Cfmartin - See, I wasn't even dx'd with tachycardia - that is where I'm a bit confused. Maybe I was just having a really good moment during the TTT, but at the time my one leg went numb and I was having some symptoms, however my test listed me as asymptomatic, which I don't fully agree with.

yogini - Thanks for the confirmation. I tested my blood pressure at one of the machines at the store the other day. I tried to sit for a minute and be calm. 123/84 with a pulse of 90. I have not looked into inappropriate sinus tachycardia, but this seems like a very appropriate thing to check further. I do sincerely believe that the anxiety, sweating, and adrenaline response is probably at least mediated by something underlying that has yet to be found. I also wonder if I'm having a reaction to the Pamelor, which has been keeping 95% of my migraines away, as well as suppressing the constant auras I was having. The iPhone app is surprisingly quite accurate, as I've verified it when tested by other means (by hand, BP machines).

At least thus far, I feel that my treatment has been too conservative. There are many weeks to months between appointments, and very few new things tried. I'm hesitant to drugs due to my medication sensitivity, but I'm been getting restless and asking the doctors if there is anything else we can try!! This may also be a telltale sign that I should at least look into IST further - I've recently tried Eucommia bark, which is an herb that is a non-selective Beta blocker, and is being discussed elsewhere on the forum. It definitely made a very distinct change in the way I feel, at least calming the feelings in my chest and bringing a calm I haven't known in a long time. Given the high prevalence of using Betas in these various disorders, I'm not surprised at its beneficial results.

As a matter of fact, I've been talking about Betas with BOTH my neuros for months, and neither has even suggested trying them (dismissing my suggestion, if anything) until I pressed at my EKG that I'm not well enough to work yet, and I wanted to know what other options we had. At that point I was told Topamax and Propranolol might be options.
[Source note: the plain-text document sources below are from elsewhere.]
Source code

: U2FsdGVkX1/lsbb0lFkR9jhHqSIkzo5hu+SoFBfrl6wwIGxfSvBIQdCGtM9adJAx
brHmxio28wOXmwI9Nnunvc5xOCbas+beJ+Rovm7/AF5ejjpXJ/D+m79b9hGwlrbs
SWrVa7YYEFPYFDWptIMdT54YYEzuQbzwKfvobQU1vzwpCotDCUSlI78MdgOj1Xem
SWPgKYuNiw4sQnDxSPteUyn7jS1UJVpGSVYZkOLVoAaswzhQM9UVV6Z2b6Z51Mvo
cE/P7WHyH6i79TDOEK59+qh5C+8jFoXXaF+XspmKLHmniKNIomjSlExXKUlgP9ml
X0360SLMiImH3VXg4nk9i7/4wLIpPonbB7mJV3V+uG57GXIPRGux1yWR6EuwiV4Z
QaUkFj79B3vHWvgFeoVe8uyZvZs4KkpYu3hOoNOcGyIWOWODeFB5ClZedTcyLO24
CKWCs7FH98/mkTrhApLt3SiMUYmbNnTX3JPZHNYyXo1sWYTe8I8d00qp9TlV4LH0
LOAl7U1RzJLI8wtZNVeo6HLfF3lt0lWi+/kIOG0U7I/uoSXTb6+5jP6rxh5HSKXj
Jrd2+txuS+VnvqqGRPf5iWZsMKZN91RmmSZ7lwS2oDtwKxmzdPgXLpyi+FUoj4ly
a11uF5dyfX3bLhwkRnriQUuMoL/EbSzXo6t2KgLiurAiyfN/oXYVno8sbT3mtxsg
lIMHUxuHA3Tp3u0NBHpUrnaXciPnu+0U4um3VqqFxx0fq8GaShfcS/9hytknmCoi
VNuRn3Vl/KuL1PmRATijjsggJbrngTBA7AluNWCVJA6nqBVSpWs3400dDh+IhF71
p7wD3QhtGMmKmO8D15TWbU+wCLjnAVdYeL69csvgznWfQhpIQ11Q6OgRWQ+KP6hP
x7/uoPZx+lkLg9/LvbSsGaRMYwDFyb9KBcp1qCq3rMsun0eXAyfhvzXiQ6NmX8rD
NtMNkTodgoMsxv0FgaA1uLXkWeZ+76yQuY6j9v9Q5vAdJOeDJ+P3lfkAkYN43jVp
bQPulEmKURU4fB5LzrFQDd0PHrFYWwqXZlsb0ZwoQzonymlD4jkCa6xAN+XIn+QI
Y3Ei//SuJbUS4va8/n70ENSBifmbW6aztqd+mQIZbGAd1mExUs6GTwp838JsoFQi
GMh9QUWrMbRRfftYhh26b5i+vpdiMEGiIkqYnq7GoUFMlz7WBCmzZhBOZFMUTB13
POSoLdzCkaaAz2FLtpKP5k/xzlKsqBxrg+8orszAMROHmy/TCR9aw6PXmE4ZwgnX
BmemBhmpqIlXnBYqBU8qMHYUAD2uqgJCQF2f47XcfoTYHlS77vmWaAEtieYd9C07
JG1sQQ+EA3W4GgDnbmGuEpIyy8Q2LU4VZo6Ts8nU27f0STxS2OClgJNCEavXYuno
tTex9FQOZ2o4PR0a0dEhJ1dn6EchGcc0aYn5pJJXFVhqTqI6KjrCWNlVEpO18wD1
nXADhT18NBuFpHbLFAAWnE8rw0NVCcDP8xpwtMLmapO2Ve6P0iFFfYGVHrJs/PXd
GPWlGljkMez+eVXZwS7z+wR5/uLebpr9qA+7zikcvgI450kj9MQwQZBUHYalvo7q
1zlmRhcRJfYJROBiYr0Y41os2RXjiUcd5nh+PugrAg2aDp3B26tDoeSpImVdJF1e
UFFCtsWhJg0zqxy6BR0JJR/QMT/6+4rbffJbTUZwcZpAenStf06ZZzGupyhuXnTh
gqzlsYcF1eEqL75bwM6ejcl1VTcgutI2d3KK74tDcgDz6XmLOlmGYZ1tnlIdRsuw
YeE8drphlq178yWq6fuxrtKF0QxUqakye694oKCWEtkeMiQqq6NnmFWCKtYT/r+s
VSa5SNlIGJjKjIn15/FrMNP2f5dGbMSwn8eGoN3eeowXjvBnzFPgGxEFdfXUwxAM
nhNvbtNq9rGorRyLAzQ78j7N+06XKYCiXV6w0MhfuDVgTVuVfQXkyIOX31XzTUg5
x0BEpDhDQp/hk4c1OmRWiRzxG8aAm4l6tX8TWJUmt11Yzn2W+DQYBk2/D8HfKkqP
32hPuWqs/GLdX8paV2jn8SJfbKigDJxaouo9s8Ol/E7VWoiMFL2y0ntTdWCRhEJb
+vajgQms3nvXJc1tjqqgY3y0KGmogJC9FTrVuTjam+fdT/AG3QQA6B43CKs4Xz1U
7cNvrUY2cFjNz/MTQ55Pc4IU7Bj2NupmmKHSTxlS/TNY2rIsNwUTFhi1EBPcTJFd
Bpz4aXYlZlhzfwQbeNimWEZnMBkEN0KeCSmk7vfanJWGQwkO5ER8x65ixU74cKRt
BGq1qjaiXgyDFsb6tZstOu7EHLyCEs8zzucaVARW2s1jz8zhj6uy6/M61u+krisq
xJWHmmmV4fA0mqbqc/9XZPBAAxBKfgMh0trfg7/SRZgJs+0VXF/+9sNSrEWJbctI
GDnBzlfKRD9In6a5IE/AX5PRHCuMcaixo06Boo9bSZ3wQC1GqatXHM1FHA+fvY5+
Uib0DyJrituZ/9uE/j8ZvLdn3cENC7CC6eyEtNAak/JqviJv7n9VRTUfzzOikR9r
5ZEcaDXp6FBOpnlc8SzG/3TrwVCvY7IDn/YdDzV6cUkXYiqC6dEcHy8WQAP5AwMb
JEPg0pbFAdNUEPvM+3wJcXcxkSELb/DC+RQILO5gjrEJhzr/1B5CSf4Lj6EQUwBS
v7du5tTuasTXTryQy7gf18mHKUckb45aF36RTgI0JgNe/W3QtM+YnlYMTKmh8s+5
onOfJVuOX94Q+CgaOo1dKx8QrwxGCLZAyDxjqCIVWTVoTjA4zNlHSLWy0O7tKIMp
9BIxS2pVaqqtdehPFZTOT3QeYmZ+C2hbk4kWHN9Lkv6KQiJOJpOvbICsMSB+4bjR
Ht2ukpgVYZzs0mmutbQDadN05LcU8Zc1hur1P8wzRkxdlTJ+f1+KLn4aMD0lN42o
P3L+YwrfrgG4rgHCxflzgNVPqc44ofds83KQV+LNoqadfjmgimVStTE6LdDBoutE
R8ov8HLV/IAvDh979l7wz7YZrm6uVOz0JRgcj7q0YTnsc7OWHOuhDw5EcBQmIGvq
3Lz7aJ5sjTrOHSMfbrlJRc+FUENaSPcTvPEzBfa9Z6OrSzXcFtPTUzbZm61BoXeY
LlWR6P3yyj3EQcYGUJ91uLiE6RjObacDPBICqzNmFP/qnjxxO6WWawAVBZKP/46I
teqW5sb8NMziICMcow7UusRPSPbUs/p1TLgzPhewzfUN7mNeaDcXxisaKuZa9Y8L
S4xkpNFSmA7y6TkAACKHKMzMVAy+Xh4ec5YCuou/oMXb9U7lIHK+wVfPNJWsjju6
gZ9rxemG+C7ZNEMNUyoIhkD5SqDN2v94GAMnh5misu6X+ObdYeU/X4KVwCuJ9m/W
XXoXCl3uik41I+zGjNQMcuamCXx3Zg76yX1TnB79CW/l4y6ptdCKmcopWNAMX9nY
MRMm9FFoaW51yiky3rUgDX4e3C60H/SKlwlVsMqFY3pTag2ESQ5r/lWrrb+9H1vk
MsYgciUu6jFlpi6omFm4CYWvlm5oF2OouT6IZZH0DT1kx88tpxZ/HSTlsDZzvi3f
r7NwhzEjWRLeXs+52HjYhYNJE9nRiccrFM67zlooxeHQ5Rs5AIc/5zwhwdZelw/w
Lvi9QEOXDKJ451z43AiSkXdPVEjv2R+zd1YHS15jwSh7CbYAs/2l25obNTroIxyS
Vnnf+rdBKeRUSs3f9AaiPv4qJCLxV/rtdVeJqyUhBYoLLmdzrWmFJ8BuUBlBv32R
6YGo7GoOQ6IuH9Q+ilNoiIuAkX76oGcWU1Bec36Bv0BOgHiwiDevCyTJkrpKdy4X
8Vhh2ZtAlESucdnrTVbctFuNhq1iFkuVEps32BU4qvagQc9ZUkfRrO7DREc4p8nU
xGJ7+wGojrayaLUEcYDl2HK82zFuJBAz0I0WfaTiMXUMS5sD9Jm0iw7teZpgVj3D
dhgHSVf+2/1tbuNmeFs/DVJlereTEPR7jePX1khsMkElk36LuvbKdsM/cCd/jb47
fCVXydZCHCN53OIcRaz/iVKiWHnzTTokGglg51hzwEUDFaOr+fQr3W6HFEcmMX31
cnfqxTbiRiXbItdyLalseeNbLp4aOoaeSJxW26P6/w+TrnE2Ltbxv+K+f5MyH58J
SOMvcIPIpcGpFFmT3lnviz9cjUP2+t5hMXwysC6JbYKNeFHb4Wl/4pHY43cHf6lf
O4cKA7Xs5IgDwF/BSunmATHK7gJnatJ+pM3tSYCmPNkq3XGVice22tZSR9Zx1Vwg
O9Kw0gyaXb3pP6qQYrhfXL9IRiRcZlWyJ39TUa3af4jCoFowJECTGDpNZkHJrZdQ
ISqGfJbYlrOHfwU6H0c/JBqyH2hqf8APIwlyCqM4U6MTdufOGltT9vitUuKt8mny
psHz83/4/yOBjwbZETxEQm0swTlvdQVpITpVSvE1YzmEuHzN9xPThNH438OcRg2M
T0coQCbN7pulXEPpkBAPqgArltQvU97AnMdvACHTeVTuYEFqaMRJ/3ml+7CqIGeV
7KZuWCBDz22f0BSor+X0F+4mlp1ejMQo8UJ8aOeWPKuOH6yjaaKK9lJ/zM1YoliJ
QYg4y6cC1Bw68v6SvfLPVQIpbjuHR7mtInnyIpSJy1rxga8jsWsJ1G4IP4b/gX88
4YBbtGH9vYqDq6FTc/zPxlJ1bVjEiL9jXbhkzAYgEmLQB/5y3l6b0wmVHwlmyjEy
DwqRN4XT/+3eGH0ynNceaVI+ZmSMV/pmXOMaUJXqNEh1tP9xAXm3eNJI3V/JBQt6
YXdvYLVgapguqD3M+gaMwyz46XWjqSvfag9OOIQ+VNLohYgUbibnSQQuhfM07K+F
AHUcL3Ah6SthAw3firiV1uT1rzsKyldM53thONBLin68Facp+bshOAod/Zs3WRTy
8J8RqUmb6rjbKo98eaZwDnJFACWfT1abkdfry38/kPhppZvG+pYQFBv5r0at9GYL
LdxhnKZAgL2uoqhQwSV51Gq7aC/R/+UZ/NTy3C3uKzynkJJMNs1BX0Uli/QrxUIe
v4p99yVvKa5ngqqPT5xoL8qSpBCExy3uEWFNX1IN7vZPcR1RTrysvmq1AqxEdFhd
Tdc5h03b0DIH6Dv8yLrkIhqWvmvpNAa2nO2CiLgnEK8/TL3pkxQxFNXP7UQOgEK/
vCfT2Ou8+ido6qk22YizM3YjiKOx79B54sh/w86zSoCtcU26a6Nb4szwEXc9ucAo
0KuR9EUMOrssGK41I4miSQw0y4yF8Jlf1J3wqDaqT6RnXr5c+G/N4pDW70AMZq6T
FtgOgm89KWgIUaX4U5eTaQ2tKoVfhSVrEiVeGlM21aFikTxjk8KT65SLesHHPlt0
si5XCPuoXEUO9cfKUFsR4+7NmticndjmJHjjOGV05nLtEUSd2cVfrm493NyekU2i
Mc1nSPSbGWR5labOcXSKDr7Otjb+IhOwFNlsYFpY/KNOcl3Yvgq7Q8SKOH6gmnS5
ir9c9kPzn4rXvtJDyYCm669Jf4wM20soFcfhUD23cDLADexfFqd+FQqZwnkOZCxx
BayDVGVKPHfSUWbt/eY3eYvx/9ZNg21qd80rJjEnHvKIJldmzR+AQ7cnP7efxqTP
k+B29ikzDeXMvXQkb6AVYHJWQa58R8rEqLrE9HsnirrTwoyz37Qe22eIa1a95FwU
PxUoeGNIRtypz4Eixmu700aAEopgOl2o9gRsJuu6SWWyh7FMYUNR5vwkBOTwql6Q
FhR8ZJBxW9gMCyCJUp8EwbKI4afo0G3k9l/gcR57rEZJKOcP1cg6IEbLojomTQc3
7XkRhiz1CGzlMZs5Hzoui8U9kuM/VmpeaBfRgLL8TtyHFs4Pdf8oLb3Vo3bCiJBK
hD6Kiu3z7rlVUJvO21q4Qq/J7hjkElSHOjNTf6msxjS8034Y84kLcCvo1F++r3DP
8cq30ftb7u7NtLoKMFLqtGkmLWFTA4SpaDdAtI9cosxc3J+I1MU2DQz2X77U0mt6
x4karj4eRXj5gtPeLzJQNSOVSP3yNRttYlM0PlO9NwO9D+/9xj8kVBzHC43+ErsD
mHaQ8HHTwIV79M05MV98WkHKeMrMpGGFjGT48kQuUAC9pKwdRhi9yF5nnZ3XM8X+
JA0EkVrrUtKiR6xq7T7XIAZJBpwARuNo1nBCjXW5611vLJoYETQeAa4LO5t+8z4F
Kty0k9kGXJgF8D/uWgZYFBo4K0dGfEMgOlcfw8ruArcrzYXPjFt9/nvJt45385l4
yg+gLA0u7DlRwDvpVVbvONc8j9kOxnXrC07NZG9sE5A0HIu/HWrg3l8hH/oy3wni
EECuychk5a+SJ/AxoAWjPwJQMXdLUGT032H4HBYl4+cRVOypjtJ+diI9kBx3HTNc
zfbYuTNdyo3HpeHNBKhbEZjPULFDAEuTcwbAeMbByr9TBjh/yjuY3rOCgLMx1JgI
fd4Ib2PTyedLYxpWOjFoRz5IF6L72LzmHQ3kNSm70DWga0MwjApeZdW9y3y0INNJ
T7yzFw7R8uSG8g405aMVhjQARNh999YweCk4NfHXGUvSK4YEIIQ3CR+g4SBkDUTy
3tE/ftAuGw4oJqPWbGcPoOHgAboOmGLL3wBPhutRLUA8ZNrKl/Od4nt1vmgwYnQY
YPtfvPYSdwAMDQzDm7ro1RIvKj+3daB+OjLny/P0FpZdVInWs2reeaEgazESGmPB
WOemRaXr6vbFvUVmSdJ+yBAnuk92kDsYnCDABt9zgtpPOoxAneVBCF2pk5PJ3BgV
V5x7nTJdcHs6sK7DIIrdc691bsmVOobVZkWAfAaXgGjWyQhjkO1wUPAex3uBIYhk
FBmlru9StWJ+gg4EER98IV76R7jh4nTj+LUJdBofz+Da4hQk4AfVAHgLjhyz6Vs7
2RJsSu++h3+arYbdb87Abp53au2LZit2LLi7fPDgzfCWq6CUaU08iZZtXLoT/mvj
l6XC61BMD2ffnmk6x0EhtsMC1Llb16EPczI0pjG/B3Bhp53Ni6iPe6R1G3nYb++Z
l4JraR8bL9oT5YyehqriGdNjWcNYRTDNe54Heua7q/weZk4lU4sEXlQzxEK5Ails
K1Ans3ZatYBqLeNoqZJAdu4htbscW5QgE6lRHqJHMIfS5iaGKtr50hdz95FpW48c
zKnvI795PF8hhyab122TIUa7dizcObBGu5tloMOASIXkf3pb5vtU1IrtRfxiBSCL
I'm just wondering at this point if it would be easier to start over at a place that handles this more often, like Mayo, and make sure all the stones get flipped over, just in case there is something else funny going on in conjunction with / in addition to the presentation of POTS like symptoms, that wouldn't normally be considered.

My inquiries about a Holter monitor, MCAS testing, etc have fallen on deaf ears thus far.

I've babbled enough for now - my racing heart wouldn't let me fall back asleep , so I went outside and pulled some weeds after last night's much needed rain, and then decided to reply here.

I've got to say that it feels nice to finally realize I'm not alone with all these crazy symptoms, and that I'm most likely just starting to find things that can help bring balance back to this insanity.

[flyingsquirrel]

I'm new here, but I have had IST for a long time.

IST is tricky to diagnose because it consists of a relatively high resting heart rate (which can still fall in the "normal" range for some people) and an inapproprate rise in heart rate to even the most minor exertion (walking, eating, etc). This is caused by overactivity/hypersensitivity of the cardiac sympathetic innervation and/or a deficiency in the cardiac parasympathetic innervation.

Tilt table tests should be negative for a diagnosis of IST, although people with IST will be hypersensitive to isoprotenonol (my last TTT they used less than 1/4 the normal dose and my HR was over 180 before they stood me up (and I was still on all my meds)).

Non selective beta blockers are the first line treatment, however such a high dose is usually required that some people cannot tolerate the side effects.

Good luck if you decide to go to Mayo...I didn't have a great experience with cardiology there. They kept wanting to treat me like a POTS patient and when my testing didn't fit the POTS profile (because I don't have POTS) they pretty much told me it was all in my head (despite years of documentation and a soild IST digagnosis.)